**Exercise details:**
Only lines holding the string "Iteration" are wanted; copy each one from the material.

**Entries supplied:**
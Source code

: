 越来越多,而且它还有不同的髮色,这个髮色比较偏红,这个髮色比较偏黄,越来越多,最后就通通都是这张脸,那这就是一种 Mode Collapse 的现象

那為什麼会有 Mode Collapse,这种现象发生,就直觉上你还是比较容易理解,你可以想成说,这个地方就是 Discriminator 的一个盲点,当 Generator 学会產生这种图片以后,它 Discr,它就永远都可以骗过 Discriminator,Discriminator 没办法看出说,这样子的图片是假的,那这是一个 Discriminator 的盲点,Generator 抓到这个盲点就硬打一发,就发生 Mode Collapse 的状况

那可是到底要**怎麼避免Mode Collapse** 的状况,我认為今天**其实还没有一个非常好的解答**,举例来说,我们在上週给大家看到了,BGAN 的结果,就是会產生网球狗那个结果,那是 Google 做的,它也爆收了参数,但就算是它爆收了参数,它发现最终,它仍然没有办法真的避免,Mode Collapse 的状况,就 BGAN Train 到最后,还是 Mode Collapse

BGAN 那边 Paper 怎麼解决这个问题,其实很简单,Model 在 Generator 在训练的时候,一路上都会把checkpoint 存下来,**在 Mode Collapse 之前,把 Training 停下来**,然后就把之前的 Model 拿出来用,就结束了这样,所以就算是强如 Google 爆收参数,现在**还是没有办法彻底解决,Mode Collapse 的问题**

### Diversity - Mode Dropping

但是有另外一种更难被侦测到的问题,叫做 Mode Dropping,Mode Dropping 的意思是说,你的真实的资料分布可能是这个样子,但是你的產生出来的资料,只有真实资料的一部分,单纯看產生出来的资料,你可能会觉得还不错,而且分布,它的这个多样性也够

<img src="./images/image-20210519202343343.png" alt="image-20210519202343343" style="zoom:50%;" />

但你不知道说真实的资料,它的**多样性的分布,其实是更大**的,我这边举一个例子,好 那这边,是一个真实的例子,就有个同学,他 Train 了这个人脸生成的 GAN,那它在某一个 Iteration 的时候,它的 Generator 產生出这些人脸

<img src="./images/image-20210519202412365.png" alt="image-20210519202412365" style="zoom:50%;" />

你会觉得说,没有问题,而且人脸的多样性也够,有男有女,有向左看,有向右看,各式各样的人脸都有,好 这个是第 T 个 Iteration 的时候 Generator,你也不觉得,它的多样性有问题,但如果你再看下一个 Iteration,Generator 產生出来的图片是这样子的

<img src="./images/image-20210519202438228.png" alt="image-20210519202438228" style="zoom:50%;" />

**Finished exercise:**
但你不知道说真实的资料,它的**多样性的分布,其实是更大**的,我这边举一个例子,好 那这边,是一个真实的例子,就有个同学,他 Train 了这个人脸生成的 GAN,那它在某一个 Iteration 的时候,它的 Generator 產生出这些人脸
你会觉得说,没有问题,而且人脸的多样性也够,有男有女,有向左看,有向右看,各式各样的人脸都有,好 这个是第 T 个 Iteration 的时候 Generator,你也不觉得,它的多样性有问题,但如果你再看下一个 Iteration,Generator 產生出来的图片是这样子的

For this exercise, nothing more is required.